Les recommandations de la Fondation Abbé Pierre
En écho aux insuffisances et solutions techniques proposées précédemment, la Fondation Abbé Pierre émet dans une dernière partie 19 préconisations regroupées en 5 thématiques :
- Systématiser la prise en compte de l’habitabilité thermique en été dans les projets de rénovation énergétique, et faire évoluer le système d’aides à la rénovation pour inclure les équipements et aménagements nécessaires pour y parvenir : subventionner l’installation de protections solaires fixes, d’occultants ou de brasseurs d’air par Ma Prime Rénov’ ou Ma Prime Rénov’ Sérénité, financer davantage l’isolation thermique utilisant des matériaux présentant un bon déphasage thermique ou encore inclure le confort d’été à la formation initiale des conseillers France Rénov, etc.
- Faciliter la réalisation des travaux : faire évoluer les règles d’urbanisme et des copropriétés pour faciliter les modifications du bâti ayant pour but d’améliorer le confort d’été, faire évoluer le DPE pour que le confort d’été soit une évaluation obligatoire qui influe sur l’étiquette du logement, etc.
- Repenser les villes pour lutter contre les îlots de chaleur : intégrer des critères d’adaptation dans les programmes urbains (NPNRU, Action coeur de ville…), soutenir le financement de programmes de végétalisation et de désimperméabilisation, introduire des normes pour lutter contre la massification de la climatisation, etc.

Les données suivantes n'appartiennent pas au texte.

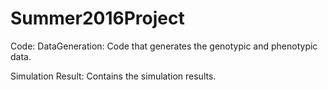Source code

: # Summer2016Project

Code:
	DataGeneration: Code that generates the genotypic and phenotypic data.

Simulation Result: Contains the simulation results.
		
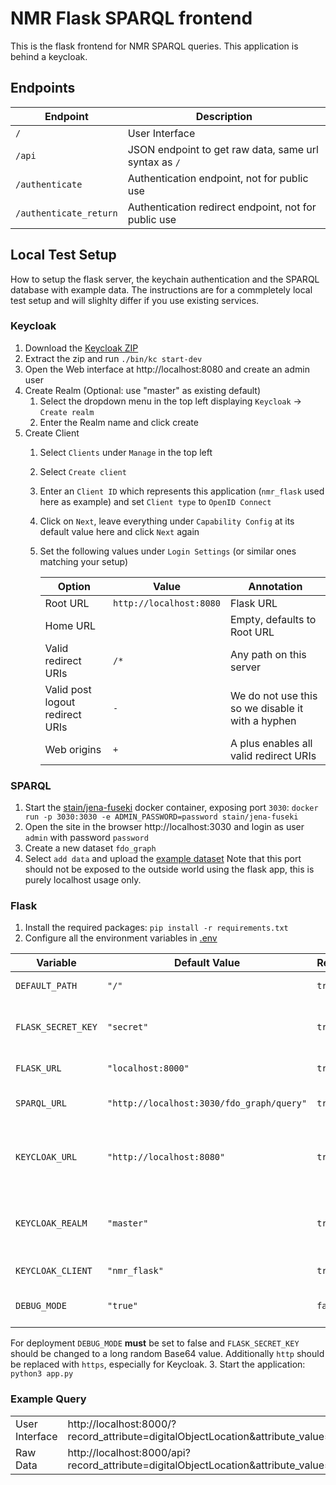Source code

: # NMR Flask SPARQL frontend

This is the flask frontend for NMR SPARQL queries. This application is behind a keycloak.

## Endpoints
| Endpoint               | Description                                           |
|------------------------|-------------------------------------------------------|
| `/`                    | User Interface                                        |
| `/api`                 | JSON endpoint to get raw data, same url syntax as `/` |
| `/authenticate`        | Authentication endpoint, not for public use           |
| `/authenticate_return` | Authentication redirect endpoint, not for public use  |

## Local Test Setup
How to setup the flask server, the keychain authentication and the SPARQL database with example data.
The instructions are for a commpletely local test setup and will slighlty differ if you use existing services.
### Keycloak
1. Download the [Keycloak ZIP](https://www.keycloak.org/downloads)
2. Extract the zip and run `./bin/kc start-dev`
3. Open the Web interface at http://localhost:8080 and create an admin user
4. Create Realm (Optional: use "master" as existing default) 
    1. Select the dropdown menu in the top left displaying `Keycloak` -> `Create realm`
    2. Enter the Realm name and click create
5. Create Client
    1. Select `Clients` under `Manage` in the top left
    2. Select `Create client`
    3. Enter an `Client ID` which represents this application (`nmr_flask` used here as example) and set `Client type` to `OpenID Connect`
    4. Click on `Next`, leave everything under `Capability Config` at its default value here and click `Next` again
    5. Set the following values under `Login Settings` (or similar ones matching your setup)

        | Option                          | Value                   | Annotation                                        |
        |---------------------------------|-------------------------|---------------------------------------------------|
        | Root URL                        | `http://localhost:8080` | Flask URL                                         |
        | Home URL                        |                         | Empty, defaults to Root URL                       |
        | Valid redirect URIs             | `/*`                    | Any path on this server                           |
        | Valid post logout redirect URIs | `-`                     | We do not use this so we disable it with a hyphen |
        | Web origins                     | `+`                     | A plus enables all valid redirect URIs            |

### SPARQL
1. Start the [stain/jena-fuseki](https://hub.docker.com/r/stain/jena-fuseki/) docker container, exposing port `3030`: `docker run -p 3030:3030 -e ADMIN_PASSWORD=password stain/jena-fuseki`
2. Open the site in the browser http://localhost:3030 and login as user `admin` with password `password`
3. Create a new dataset `fdo_graph`
4. Select `add data` and upload the [example dataset](../testing/example_FDO_Graph/FDO-Graph.ttl)
Note that this port should not be exposed to the outside world using the flask app, this is purely localhost usage only.
### Flask
1. Install the required packages: `pip install -r requirements.txt`
2. Configure all the environment variables in [.env](./.env)

| Variable            | Default Value                             | Required | Description                                                  |
|---------------------|-------------------------------------------|----------|--------------------------------------------------------------|
| `DEFAULT_PATH`      | `"/"`                                     | `true`   | The default redirect                                         |
| `FLASK_SECRET_KEY`  | `"secret"`                                | `true`   | Secret key to protect against cookie data tampering          |
| `FLASK_URL`         | `"localhost:8000"`                        | `true`   | Public application url                                       |
| `SPARQL_URL`        | `"http://localhost:3030/fdo_graph/query"` | `true`   | Private sparql url (port not exposed)                        |
| `KEYCLOAK_URL`      | `"http://localhost:8080"`                 | `true`   | Public Keycloak url (may be on different server)             |
| `KEYCLOAK_REALM`    | `"master"`                                | `true`   | Keycloak client management group, "master",exists by default |
| `KEYCLOAK_CLIENT`   | `"nmr_flask"`                             | `true`   | Keycloak client (application) id                             |
| `DEBUG_MODE`        | `"true"`                                  | `false`  | Whether to run flask in debug mode                           |

For deployment `DEBUG_MODE` **must** be set to false and `FLASK_SECRET_KEY` should be changed to a long random Base64 value.
Additionally `http` should be replaced with `https`, especially for Keycloak.
3. Start the application: `python3 app.py`
### Example Query
<table>
<tr>
    <td>User Interface</td>
    <td><a>http://localhost:8000/?record_attribute=digitalObjectLocation&attribute_value=b2share</a></td>
</tr>
<tr>
    <td>Raw Data</td>
    <td><a>http://localhost:8000/api?record_attribute=digitalObjectLocation&attribute_value=b2share</a></td>
</tr>
</table>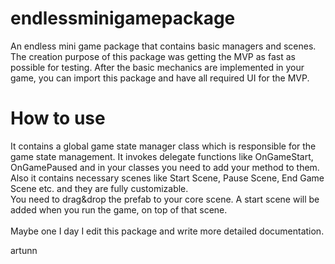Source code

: # endlessminigamepackage
An endless mini game package that contains basic managers and scenes. <br>
The creation purpose of this package was getting the MVP as fast as possible for testing. After the basic mechanics are implemented in your game, you can import this package and have all required UI for the MVP. <br>

# How to use
It contains a global game state manager class which is responsible for the game state management. It invokes delegate functions like OnGameStart, OnGamePaused and in your classes you need to add your method to them. Also it contains necessary scenes like Start Scene, Pause Scene, End Game Scene etc. and they are fully customizable. <br>
You need to drag&drop the prefab to your core scene. A start scene will be added when you run the game, on top of that scene. <br>
<br>
Maybe one I day I edit this package and write more detailed documentation. <br>

artunn
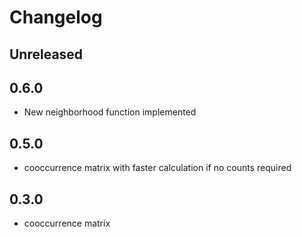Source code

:# Changelog

## Unreleased

## 0.6.0 

* New neighborhood function implemented

## 0.5.0

* cooccurrence matrix with faster calculation if no counts required

## 0.3.0

* cooccurrence matrix
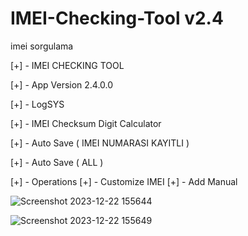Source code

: # IMEI-Checking-Tool v2.4
imei sorgulama


[+] - IMEI CHECKING TOOL

[+] - App Version 2.4.0.0

[+] - LogSYS

[+] - IMEI Checksum Digit Calculator

[+] - Auto Save ( IMEI NUMARASI KAYITLI )

[+] - Auto Save ( ALL )

[+] - Operations
[+] - Customize IMEI
[+] - Add Manual 



![Screenshot 2023-12-22 155644](https://github.com/abboodan/IMEI-Checking-Tool/assets/33934739/5a420f2a-7164-4f47-8079-d69fb5cd506f)


![Screenshot 2023-12-22 155649](https://github.com/abboodan/IMEI-Checking-Tool/assets/33934739/31e8271b-15fe-4307-8d8e-6aac0a45e3e9)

- Protéger les locataires victimes de surchauffe dans leur logement : obliger les bailleurs à installer des protections solaires, où des volets a minima, inclure la notion du confort d’été dans les caractéristiques de la décence, en introduisant un seuil maximal de température ;
- Aider les ménages à faire face aux surcoûts liés au refroidissement, par le biais d’aides au paiement des factures : tripler le chèque énergie pour atteindre 450 € en moyenne (contre 150€ aujourd’hui) et doubler le forfait des APL dédié au paiement des charges du foyer.